Noting “companies must disrupt, or they will be disrupted,” Synopsys’ Krishnamoorthy emphasized that AI-driven EDA tools must function consistently and accurately throughout the semiconductor supply chain. “GenAI tools will fall short unless they holistically combine EDA domain knowledge and AI expertise, which is why development teams must have an understanding of the complex chip design world and changing AI landscape,” he explained. “AI is rapidly evolving, and while we will undoubtedly see some GenAI ‘killer apps’ during this sunrise stage, others may fade away. As GenAI matures and is easier to use, it will become mainstream for many uses cases, whether designing chips or creating slides.” 

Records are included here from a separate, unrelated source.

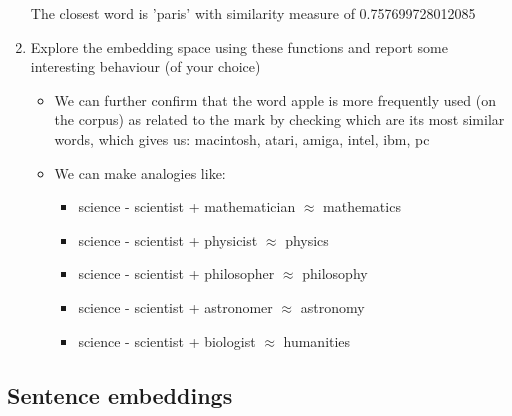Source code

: \documentclass{article} %
\begin{document}
\begin{enumerate}
    The closest word is 'paris' with similarity measure of 0.757699728012085

    \item
    Explore the embedding space using these functions and report some interesting
    behaviour (of your choice)

    \begin{itemize}
        \item
        We can further confirm that the word apple is more frequently used (on the
        corpus) as related to the mark by checking which are its most similar words,
        which gives us: macintosh, atari, amiga, intel, ibm, pc
        \item
        We can make analogies like:
        \begin{itemize}
            \item science - scientist + mathematician $\approx$ mathematics
            \item science - scientist + physicist $\approx$ physics
            \item science - scientist + philosopher $\approx$ philosophy
            \item science - scientist + astronomer $\approx$ astronomy
            \item science - scientist + biologist $\approx$ humanities
        \end{itemize}
    \end{itemize}

\end{enumerate}

\subsection{Sentence embeddings}
\end{document}
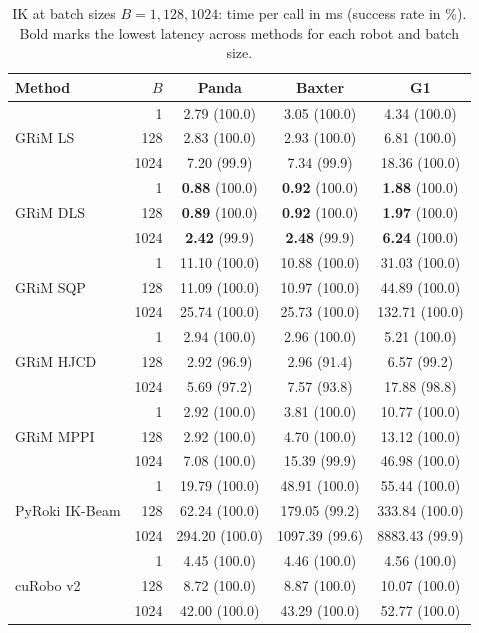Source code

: \begin{table}[t]
  \centering
  \caption{IK at batch sizes $B=1,128,1024$: time per call in ms (success rate in \%). Bold marks the lowest latency across methods for each robot and batch size.}
  \label{tab:ik}
  \footnotesize
  \setlength{\tabcolsep}{2pt}
  \begin{tabular}{lrccc}
    \toprule
    Method & $B$ & Panda & Baxter & G1 \\
    \midrule
    \multirow{3}{*}{GRiM LS} & 1 & 2.79 (100.0) & 3.05 (100.0) & 4.34 (100.0) \\
     & 128 & 2.83 (100.0) & 2.93 (100.0) & 6.81 (100.0) \\
     & 1024 & 7.20 (99.9) & 7.34 (99.9) & 18.36 (100.0) \\
    \midrule
    \multirow{3}{*}{GRiM DLS} & 1 & \textbf{0.88} (100.0) & \textbf{0.92} (100.0) & \textbf{1.88} (100.0) \\
     & 128 & \textbf{0.89} (100.0) & \textbf{0.92} (100.0) & \textbf{1.97} (100.0) \\
     & 1024 & \textbf{2.42} (99.9) & \textbf{2.48} (99.9) & \textbf{6.24} (100.0) \\
    \midrule
    \multirow{3}{*}{GRiM SQP} & 1 & 11.10 (100.0) & 10.88 (100.0) & 31.03 (100.0) \\
     & 128 & 11.09 (100.0) & 10.97 (100.0) & 44.89 (100.0) \\
     & 1024 & 25.74 (100.0) & 25.73 (100.0) & 132.71 (100.0) \\
    \midrule
    \multirow{3}{*}{GRiM HJCD} & 1 & 2.94 (100.0) & 2.96 (100.0) & 5.21 (100.0) \\
     & 128 & 2.92 (96.9) & 2.96 (91.4) & 6.57 (99.2) \\
     & 1024 & 5.69 (97.2) & 7.57 (93.8) & 17.88 (98.8) \\
    \midrule
    \multirow{3}{*}{GRiM MPPI} & 1 & 2.92 (100.0) & 3.81 (100.0) & 10.77 (100.0) \\
     & 128 & 2.92 (100.0) & 4.70 (100.0) & 13.12 (100.0) \\
     & 1024 & 7.08 (100.0) & 15.39 (99.9) & 46.98 (100.0) \\
    \midrule
    \multirow{3}{*}{PyRoki IK-Beam} & 1 & 19.79 (100.0) & 48.91 (100.0) & 55.44 (100.0) \\
     & 128 & 62.24 (100.0) & 179.05 (99.2) & 333.84 (100.0) \\
     & 1024 & 294.20 (100.0) & 1097.39 (99.6) & 8883.43 (99.9) \\
    \midrule
    \multirow{3}{*}{cuRobo v2} & 1 & 4.45 (100.0) & 4.46 (100.0) & 4.56 (100.0) \\
     & 128 & 8.72 (100.0) & 8.87 (100.0) & 10.07 (100.0) \\
     & 1024 & 42.00 (100.0) & 43.29 (100.0) & 52.77 (100.0) \\
    \bottomrule
  \end{tabular}
\end{table}
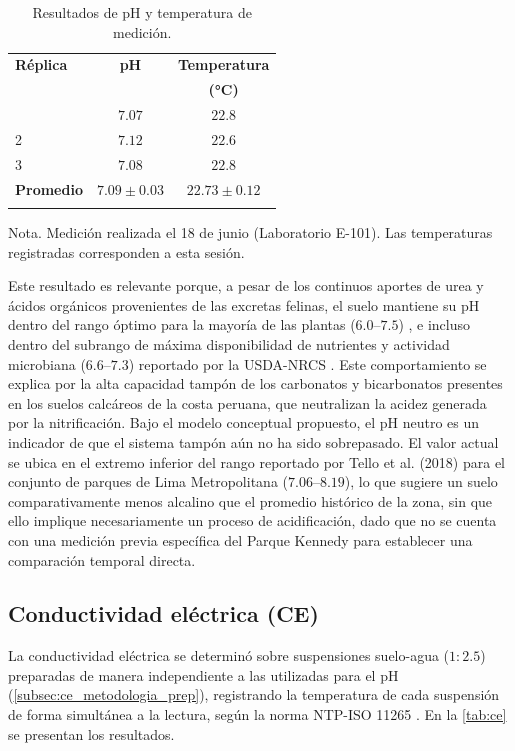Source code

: \documentclass[fleqn]{jaes}
\begin{document}
\begin{table}[!ht]
\centering
\small
\caption{Resultados de pH y temperatura de medición.}\label{tab:ph}
\begin{tabular}{@{}lcc@{}}
\toprule
\textbf{Réplica} & \textbf{pH} & \textbf{Temperatura} \\
 & & \textbf{(°C)} \\
\colrule
1 & $7.07$ & $22.8$ \\
2 & $7.12$ & $22.6$ \\
3 & $7.08$ & $22.8$ \\
\colrule
\textbf{Promedio} & $7.09 \pm 0.03$ & $22.73 \pm 0.12$ \\
\botrule
\end{tabular}
\begin{tabnote}
Nota. Medición realizada el 18 de junio (Laboratorio E-101). Las temperaturas registradas corresponden a esta sesión.
\end{tabnote}
\end{table} Este resultado es relevante porque, a pesar de los continuos aportes de urea y ácidos orgánicos provenientes de las excretas felinas, el suelo mantiene su pH dentro del rango óptimo para la mayoría de las plantas ($6.0$--$7.5$) \cite{PortaCasanellas1994}, e incluso dentro del subrango de máxima disponibilidad de nutrientes y actividad microbiana ($6.6$--$7.3$) reportado por la USDA-NRCS \cite{USDANRCS1998}. Este comportamiento se explica por la alta capacidad tampón de los carbonatos y bicarbonatos presentes en los suelos calcáreos de la costa peruana, que neutralizan la acidez generada por la nitrificación. Bajo el modelo conceptual propuesto, el pH neutro es un indicador de que el sistema tampón aún no ha sido sobrepasado. El valor actual se ubica en el extremo inferior del rango reportado por Tello et al. (2018) para el conjunto de parques de Lima Metropolitana ($7.06$--$8.19$), lo que sugiere un suelo comparativamente menos alcalino que el promedio histórico de la zona, sin que ello implique necesariamente un proceso de acidificación, dado que no se cuenta con una medición previa específica del Parque Kennedy para establecer una comparación temporal directa.

\subsection{Conductividad eléctrica (CE)}

La conductividad eléctrica se determinó sobre suspensiones suelo-agua ($1:2.5$) preparadas de manera independiente a las utilizadas para el pH (\cref{subsec:ce_metodologia_prep}), registrando la temperatura de cada suspensión de forma simultánea a la lectura, según la norma NTP-ISO 11265 \cite{INACAL2018}. En la \cref{tab:ce} se presentan los resultados.
\end{document}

Krishnamoorthy pointed out that Synopsys.ai, the industry’s first full-stack AI-driven EDA suite, is enabling major semiconductor companies to significantly improve efficiency and reduce development cycles across analog design migration, digital design, verification, and testing. “We are thrilled and excited to see what our customers have achieved with Synopsys.ai over the past year,” he added. “Chip designers are accomplishing significantly more—and faster—without expanding headcount. We are tracking over 250 completed production designs for DSO.ai™ (Design Space Optimization AI) alone.” 
Krishnamoorthy concluded his panel contribution by noting Synopsys’ AI journey was only just beginning, as many EDA tools, including those used for technology computer-aided design (TCAD), rapid node migration for analog designs, and various stages of manufacturing will also benefit tremendously from advanced AI capabilities.